■ What is expected:
In the listing below, find the line holding "1. Scroll down" and the line holding "1. Navigate to **Code**". Write out those two lines and all lines between, exactly, and nothing more.

■ Study material:

Segment Open

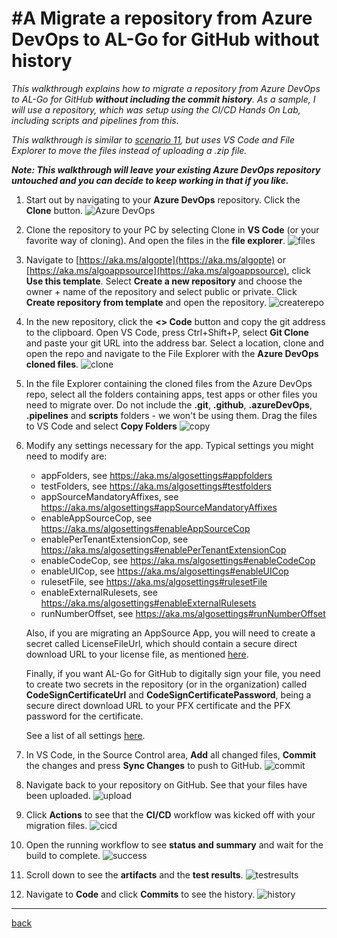 # #A Migrate a repository from Azure DevOps to AL-Go for GitHub without history
*This walkthrough explains how to migrate a repository from Azure DevOps to AL-Go for GitHub **without including the commit history**. As a sample, I will use a repository, which was setup using the CI/CD Hands On Lab, including scripts and pipelines from this.*

*This walkthrough is similar to [scenario 11](SetupCiCdForExistingAppSourceApp.md), but uses VS Code and File Explorer to move the files instead of uploading a .zip file.*

***Note: This walkthrough will leave your existing Azure DevOps repository untouched and you can decide to keep working in that if you like.***

1. Start out by navigating to your **Azure DevOps** repository. Click the **Clone** button.
![Azure DevOps](https://github.com/microsoft/AL-Go/assets/10775043/3e61f1c1-6e29-477e-a5da-92bf3228005a)
1. Clone the repository to your PC by selecting Clone in **VS Code** (or your favorite way of cloning). And open the files in the **file explorer**.
![files](https://github.com/microsoft/AL-Go/assets/10775043/f9925c6a-215b-4475-a062-9aeb20a2f1ee)
1. Navigate to [https://aka.ms/algopte](https://aka.ms/algopte) or [https://aka.ms/algoappsource](https://aka.ms/algoappsource), click **Use this template**. Select **Create a new repository** and choose the owner + name of the repository and select public or private. Click **Create repository from template** and open the repository.
![createrepo](https://github.com/microsoft/AL-Go/assets/10775043/8b253c09-36aa-4334-94d1-9541f328ff06)
1. In the new repository, click the **<> Code** button and copy the git address to the clipboard. Open VS Code, press Ctrl+Shift+P, select **Git Clone** and paste your git URL into the address bar. Select a location, clone and open the repo and navigate to the File Explorer with the **Azure DevOps cloned files**.
![clone](https://github.com/microsoft/AL-Go/assets/10775043/94d1b0cd-96b4-48cb-bc10-0433d0e13e6c)
1. In the file Explorer containing the cloned files from the Azure DevOps repo, select all the folders containing apps, test apps or other files you need to migrate over. Do not include the **.git**, **.github**, **.azureDevOps**, **.pipelines** and **scripts** folders - we won't be using them. Drag the files to VS Code and select **Copy Folders**
![copy](https://github.com/microsoft/AL-Go/assets/10775043/485d8117-f81e-4f18-8630-391d466ee5b6)
1. Modify any settings necessary for the app. Typical settings you might need to modify are:
    - appFolders, see https://aka.ms/algosettings#appfolders
    - testFolders, see https://aka.ms/algosettings#testfolders
    - appSourceMandatoryAffixes, see https://aka.ms/algosettings#appSourceMandatoryAffixes
    - enableAppSourceCop, see https://aka.ms/algosettings#enableAppSourceCop
    - enablePerTenantExtensionCop, see https://aka.ms/algosettings#enablePerTenantExtensionCop
    - enableCodeCop, see https://aka.ms/algosettings#enableCodeCop
    - enableUICop, see https://aka.ms/algosettings#enableUICop
    - rulesetFile, see https://aka.ms/algosettings#rulesetFile
    - enableExternalRulesets, see https://aka.ms/algosettings#enableExternalRulesets
    - runNumberOffset, see https://aka.ms/algosettings#runNumberOffset

    Also, if you are migrating an AppSource App, you will need to create a secret called LicenseFileUrl, which should contain a secure direct download URL to your license file, as mentioned [here](SetupCiCdForExistingAppSourceApp.md).

    Finally, if you want AL-Go for GitHub to digitally sign your file, you need to create two secrets in the repository (or in the organization) called **CodeSignCertificateUrl** and **CodeSignCertificatePassword**, being a secure direct download URL to your PFX certificate and the PFX password for the certificate.

    See a list of all settings [here](settings.md).

1. In VS Code, in the Source Control area, **Add** all changed files, **Commit** the changes and press **Sync Changes** to push to GitHub.
![commit](https://github.com/microsoft/AL-Go/assets/10775043/b5e0a078-581b-4a1b-bcbf-6b1e0f684255)
1. Navigate back to your repository on GitHub. See that your files have been uploaded.
![upload](https://github.com/microsoft/AL-Go/assets/10775043/a0e37ff1-6b9a-4a09-973e-79e3b2d06ad0)
1. Click **Actions** to see that the **CI/CD** workflow was kicked off with your migration files.
![cicd](https://github.com/microsoft/AL-Go/assets/10775043/2768cc67-dff4-47d6-906f-8c2eb3761e35)
1. Open the running workflow to see **status and summary** and wait for the build to complete.
![success](https://github.com/microsoft/AL-Go/assets/10775043/1f1a7e3e-f8f4-4b5f-805d-c5357439c527)
1. Scroll down to see the **artifacts** and the **test results**.
![testresults](https://github.com/microsoft/AL-Go/assets/10775043/130aef13-dbf1-4a4b-987c-74df6f915790)
1. Navigate to **Code** and click **Commits** to see the history.
![history](https://github.com/microsoft/AL-Go/assets/10775043/7458a5cf-356d-41f1-8e48-5805dec584d6)

---
[back](../README.md)
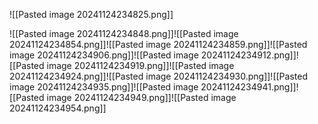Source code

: ![[Pasted image 20241124234825.png]]

![[Pasted image 20241124234848.png]]![[Pasted image 20241124234854.png]]![[Pasted image 20241124234859.png]]![[Pasted image 20241124234906.png]]![[Pasted image 20241124234912.png]]![[Pasted image 20241124234919.png]]![[Pasted image 20241124234924.png]]![[Pasted image 20241124234930.png]]![[Pasted image 20241124234935.png]]![[Pasted image 20241124234941.png]]![[Pasted image 20241124234949.png]]![[Pasted image 20241124234954.png]]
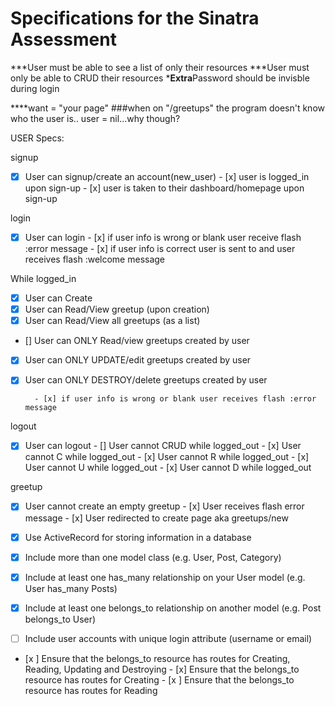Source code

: # Specifications for the Sinatra Assessment
***User must be able to see a list of only their resources
***User must only be able to CRUD their resources
***Extra**Password should be invisble during login

****want = "your page" 
###when on "/greetups" the program doesn't know who the user is.. user = nil...why though? 


USER
Specs:

signup
- [x] User can signup/create an account(new_user)
        - [x] user is logged_in upon sign-up 
        - [x] user is taken to their dashboard/homepage upon sign-up


login
- [x] User can login
        - [x] if user info is wrong or blank user receive flash :error message 
        - [x] if user info is correct user is sent to and  user receives flash :welcome message 

While logged_in
- [x] User can Create
- [x] User can Read/View greetup (upon creation)
- [x] User can Read/View all greetups (as a list)
- [] User can ONLY Read/view greetups created by user
- [x] User can ONLY UPDATE/edit greetups created by user
- [x] User can ONLY DESTROY/delete greetups created by user

        - [x] if user info is wrong or blank user receives flash :error message 

logout
- [x] User can logout
        - [] User cannot CRUD while logged_out
        - [x] User cannot C while logged_out
        - [x] User cannot R while logged_out
        - [x] User cannot U while logged_out
        - [x] User cannot D while logged_out


greetup
- [x] User cannot create an empty greetup
        - [x] User receives flash error message 
        - [x] User redirected to create page aka greetups/new 









- [x]  Use ActiveRecord for storing information in a database
- [x]  Include more than one model class (e.g. User, Post, Category)
- [x]  Include at least one has_many relationship on your User model (e.g. User has_many Posts)
- [x]  Include at least one belongs_to relationship on another model (e.g. Post belongs_to User)
- [ ] Include user accounts with unique login attribute (username or email)
- [x ] Ensure that the belongs_to resource has routes for Creating, Reading, Updating and Destroying
        - [x]  Ensure that the belongs_to resource has routes for Creating
        - [x ] Ensure that the belongs_to resource has routes for Reading
     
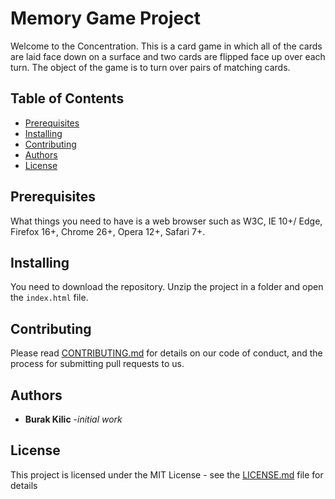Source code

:# Memory Game Project

Welcome to the Concentration. This is a card game in which all of the cards are laid face down on a surface and two cards are flipped face up over each turn. The object of the game is to turn over pairs of matching cards.

## Table of Contents

* [Prerequisites](#Prerequisites)
* [Installing](#Installing)
* [Contributing](#contributing)
* [Authors](#Authors)
* [License](#License)


## Prerequisites

What things you need to have is a web browser such as W3C, IE 10+/ Edge, Firefox 16+, Chrome 26+, Opera 12+, Safari 7+.


## Installing

You need to download the repository. Unzip the project in a folder and open the `index.html` file.


## Contributing

Please read [CONTRIBUTING.md](/CONTRIBUTING.md) for details on our code of conduct, and the process for submitting pull requests to us.

## Authors

- **Burak Kilic**  -*initial work*

## License

This project is licensed under the MIT License - see the [LICENSE.md](/LICENSE.md) file for details

<!-- ## Instructions

Welcome to the Memory Card Game. The game goal is basically matched all pair of cards. There are 8 different symbol and 16 different card. Whenever you open the page the timer start. If you need more time you need to just click restart button `(↻)` to start with new deck and new time.

## Install

You need to download the Github repository and open index.html file.

Enough reading let have some fun. If you want play with yourself or with friend and see who will finish with less time and movement!!! :).   

## Contributing

This repository is the starter code for Udacity project. Therefore, **please do not pull requests**.

Thank you for your understanding! -->
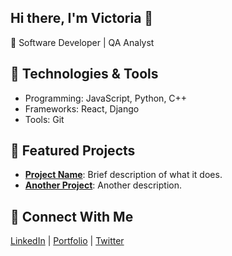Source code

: ## Hi there, I'm Victoria 👋
🚀 Software Developer | QA Analyst 
<!--
**Vmp309/Vmp309** is a ✨ _special_ ✨ repository because its `README.md` (this file) appears on your GitHub profile.

Here are some ideas to get you started:

- 🔭 I’m currently working on ...
- 🌱 I’m currently learning ...
- 👯 I’m looking to collaborate on ...
- 🤔 I’m looking for help with ...
- 💬 Ask me about ...
- 📫 How to reach me: ...
- 😄 Pronouns: ...
- ⚡ Fun fact: ...
-->

## 🔧 Technologies & Tools
- Programming: JavaScript, Python, C++
- Frameworks: React, Django
- Tools: Git

## 📂 Featured Projects
- **[Project Name](link)**: Brief description of what it does.
- **[Another Project](link)**: Another description.

## 🌟 Connect With Me
[LinkedIn](link) | [Portfolio](link) | [Twitter](link)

Segment Closed

■ Answer box:
1. Scroll down to see the **artifacts** and the **test results**.
![testresults](https://github.com/microsoft/AL-Go/assets/10775043/130aef13-dbf1-4a4b-987c-74df6f915790)
1. Navigate to **Code** and click **Commits** to see the history.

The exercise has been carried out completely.